I read somewhere that if I change from fiberglass to poly that I would need to make sure that the poly measures the same density as the fiberglass or it will change the characteristics of the speakers is this true?


----------



## eugovector (Sep 4, 2006)

*Re: Calling All Experts.*

You could also spring for the harder to find, but closer to dense fiberglass, acoustic cotton ( the stuff made out of old jeans). Was the fiberglass fairly dense like oc403, or fluffy like the pink stuff?


----------



## tundraSQ (Mar 17, 2007)

*Re: Calling All Experts.*

you can pull all the fiberglass out and replace it with nothing and i bet you would be hard pressed to notice a difference.


----------



## Ares (Nov 23, 2009)

*Re: Calling All Experts.*



eugovector said:


> You could also spring for the harder to find, but closer to dense fiberglass, acoustic cotton ( the stuff made out of old jeans). Was the fiberglass fairly dense like oc403, or fluffy like the pink stuff?


Hello Marshall,

I would say it's medium density but I did notice some fibers sitting in the port, I looked in through the port and saw the edge of the fiberglass is right there. I was thinking maybe I could screen the port to prevent any fibers from getting through.




tundraSQ said:


> you can pull all the fiberglass out and replace it with nothing and i bet you would be hard pressed to notice a difference.


I always thought that having some type of damping material helps with resonance and removing it would change the characteristics of the speakers.
​


----------



## tundraSQ (Mar 17, 2007)

*Re: Calling All Experts.*



Ares said:


> I always thought that having some type of damping material helps with resonance and removing it would change the characteristics of the speakers.
> ​


not in a subwoofer.....pull it out and see.

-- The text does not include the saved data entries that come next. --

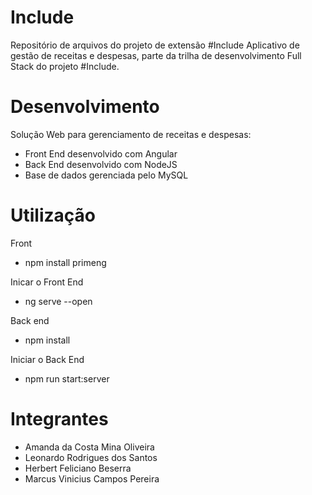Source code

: # Include
Repositório de arquivos do projeto de extensão #Include
Aplicativo de gestão de receitas e despesas, parte da trilha de desenvolvimento Full Stack do projeto #Include.

# Desenvolvimento
Solução Web para gerenciamento de receitas e despesas:
- Front End desenvolvido com Angular
- Back End desenvolvido com NodeJS
- Base de dados gerenciada pelo MySQL

# Utilização
 Front

- npm install primeng 

Inicar o Front End 
- ng serve --open

Back end

- npm install 

Iniciar o Back End
- npm run start:server

# Integrantes

- Amanda da Costa Mina Oliveira 
- Leonardo Rodrigues dos Santos 
- Herbert Feliciano Beserra 
- Marcus Vinicius Campos Pereira 
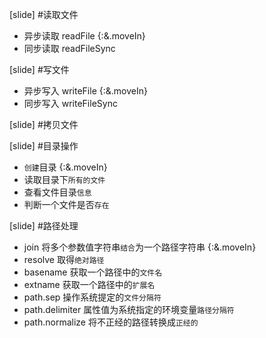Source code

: 
[slide]
#读取文件
- 异步读取 readFile  {:&.moveIn}
- 同步读取 readFileSync

[slide]
#写文件
- 异步写入 writeFile {:&.moveIn}
- 同步写入 writeFileSync

[slide]
#拷贝文件


[slide]
#目录操作
* `创建`目录 {:&.moveIn}
* 读取目录下`所有的文件`
* 查看文件目录`信息`
* 判断一个文件是否`存在`

[slide]
#路径处理
* join 将多个参数值字符串`结合`为一个路径字符串 {:&.moveIn}
* resolve 取得`绝对路径`
* basename 获取一个路径中的`文件名`
* extname 获取一个路径中的`扩展名`
* path.sep 操作系统提定的`文件分隔符`
* path.delimiter 属性值为系统指定的环境变量`路径分隔符`
* path.normalize 将不正经的路径转换成`正经的`
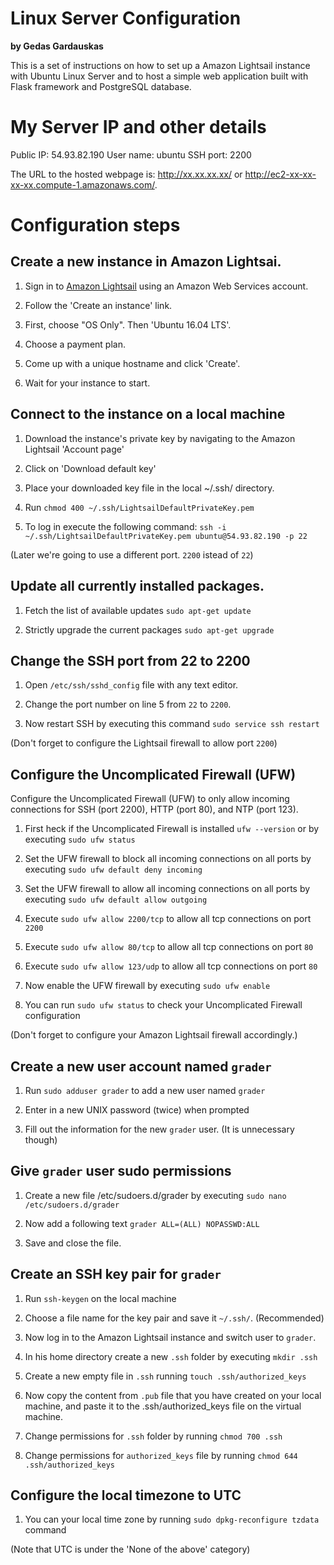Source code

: # Linux Server Configuration

**by Gedas Gardauskas**

This is a set of instructions on how to set up a Amazon Lightsail instance with Ubuntu Linux Server and to host a simple web application built with Flask framework and PostgreSQL database.

# My Server IP and other details
Public IP: 54.93.82.190
User name: ubuntu
SSH port: 2200

The URL to the hosted webpage is: http://xx.xx.xx.xx/ or http://ec2-xx-xx-xx-xx.compute-1.amazonaws.com/.


# Configuration steps
## Create a new instance in Amazon Lightsai.
1. Sign in to [Amazon Lightsail](https://amazonlightsail.com) using an Amazon Web Services account.

1. Follow the 'Create an instance' link.

1. First, choose "OS Only". Then 'Ubuntu 16.04 LTS'.

1. Choose a payment plan.

1. Come up with a unique hostname and click 'Create'.

1. Wait for your instance to start.


## Connect to the instance on a local machine
1. Download the instance's private key by navigating to the Amazon Lightsail 'Account page'

1. Click on 'Download default key'

1. Place your downloaded key file in the local ~/.ssh/ directory.

1. Run `chmod 400 ~/.ssh/LightsailDefaultPrivateKey.pem`

1. To log in execute the following command: `ssh -i ~/.ssh/LightsailDefaultPrivateKey.pem ubuntu@54.93.82.190 -p 22`

(Later we're going to use a different port. `2200` istead of `22`)


## Update all currently installed packages.
1. Fetch the list of available updates `sudo apt-get update`

1. Strictly upgrade the current packages `sudo apt-get upgrade`

## Change the SSH port from 22 to 2200
1. Open `/etc/ssh/sshd_config` file with any text editor.

1. Change the port number on line 5 from `22` to `2200`.

1. Now restart SSH by executing this command `sudo service ssh restart`

(Don't forget to configure the Lightsail firewall to allow port `2200`)


## Configure the Uncomplicated Firewall (UFW)
Configure the Uncomplicated Firewall (UFW) to only allow incoming connections for SSH (port 2200), HTTP (port 80), and NTP (port 123).

1. First heck if the Uncomplicated Firewall is installed `ufw --version` or by executing `sudo ufw status`

1. Set the UFW firewall to block all incoming connections on all ports by executing `sudo ufw default deny incoming`

1. Set the UFW firewall to allow all incoming connections on all ports by executing `sudo ufw default allow outgoing`

1. Execute `sudo ufw allow 2200/tcp` to allow all tcp connections on port `2200`

1. Execute `sudo ufw allow 80/tcp` to allow all tcp connections on port `80`

1. Execute `sudo ufw allow 123/udp` to allow all tcp connections on port `80`

1. Now enable the UFW firewall by executing `sudo ufw enable`

1. You can run `sudo ufw status` to check your Uncomplicated Firewall configuration

(Don't forget to configure your Amazon Lightsail firewall accordingly.)


## Create a new user account named `grader`
1. Run `sudo adduser grader` to add a new user named `grader`

1. Enter in a new UNIX password (twice) when prompted

1. Fill out the information for the new `grader` user. (It is unnecessary though)


## Give `grader` user sudo permissions
1. Create a new file /etc/sudoers.d/grader by executing `sudo nano /etc/sudoers.d/grader`

1. Now add a following text `grader ALL=(ALL) NOPASSWD:ALL`

1. Save and close the file.


## Create an SSH key pair for `grader`
1. Run `ssh-keygen` on the local machine

1. Choose a file name for the key pair and save it `~/.ssh/`. (Recommended)

1. Now log in to the Amazon Lightsail instance and switch user to `grader`.

1. In his home directory create a new `.ssh` folder by executing `mkdir .ssh`

1. Create a new empty file in `.ssh` running `touch .ssh/authorized_keys`

1. Now copy the content from `.pub` file that you have created on your local machine, and paste it to the .ssh/authorized_keys file on the virtual machine.

1. Change permissions for `.ssh` folder by running `chmod 700 .ssh`

1. Change permissions for `authorized_keys` file by running `chmod 644 .ssh/authorized_keys`


## Configure the local timezone to UTC
1. You can your local time zone by running `sudo dpkg-reconfigure tzdata` command

(Note that UTC is under the 'None of the above' category)
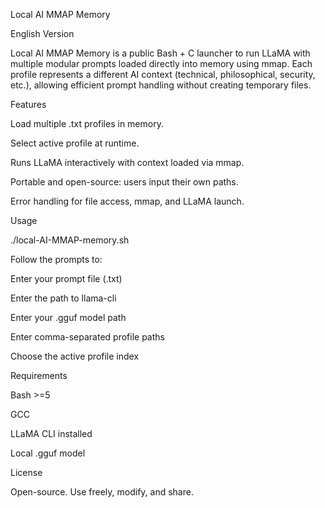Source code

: Local AI MMAP Memory

English Version

Local AI MMAP Memory is a public Bash + C launcher to run LLaMA with multiple modular prompts loaded directly into memory using mmap. Each profile represents a different AI context (technical, philosophical, security, etc.), allowing efficient prompt handling without creating temporary files.

Features

Load multiple .txt profiles in memory.

Select active profile at runtime.

Runs LLaMA interactively with context loaded via mmap.

Portable and open-source: users input their own paths.

Error handling for file access, mmap, and LLaMA launch.

Usage

./local-AI-MMAP-memory.sh

Follow the prompts to:

Enter your prompt file (.txt)

Enter the path to llama-cli

Enter your .gguf model path

Enter comma-separated profile paths

Choose the active profile index

Requirements

Bash >=5

GCC

LLaMA CLI installed

Local .gguf model

License

Open-source. Use freely, modify, and share.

Also unless you plan on blasting that sub and have your 3 year old breathing from the port tube at the same time you have nothing to worry about.


----------



## Ares (Nov 23, 2009)

*Re: Calling All Experts.*

The sub isn't an issue since for some reason PSB covered the fiberglass with some fabric but decided not to do the same with the speakers which strikes me as odd.


----------



## tundraSQ (Mar 17, 2007)

*Re: Calling All Experts.*



Ares said:


> The sub isn't an issue since for some reason PSB covered the fiberglass with some fabric but decided not to do the same with the speakers which strikes me as odd.


maybe they figured there might not be enough internal movement to dislodge the fiberglass?


----------



## Guest (Oct 9, 2010)

*Re: Calling All Experts.*

I've read that fiberglass works best in a sub, but I don't know why, or that is true.

The recycled denim insulation has about 30% better acoustic absorbing properties compared to fiberglass, so I've been wondering about that.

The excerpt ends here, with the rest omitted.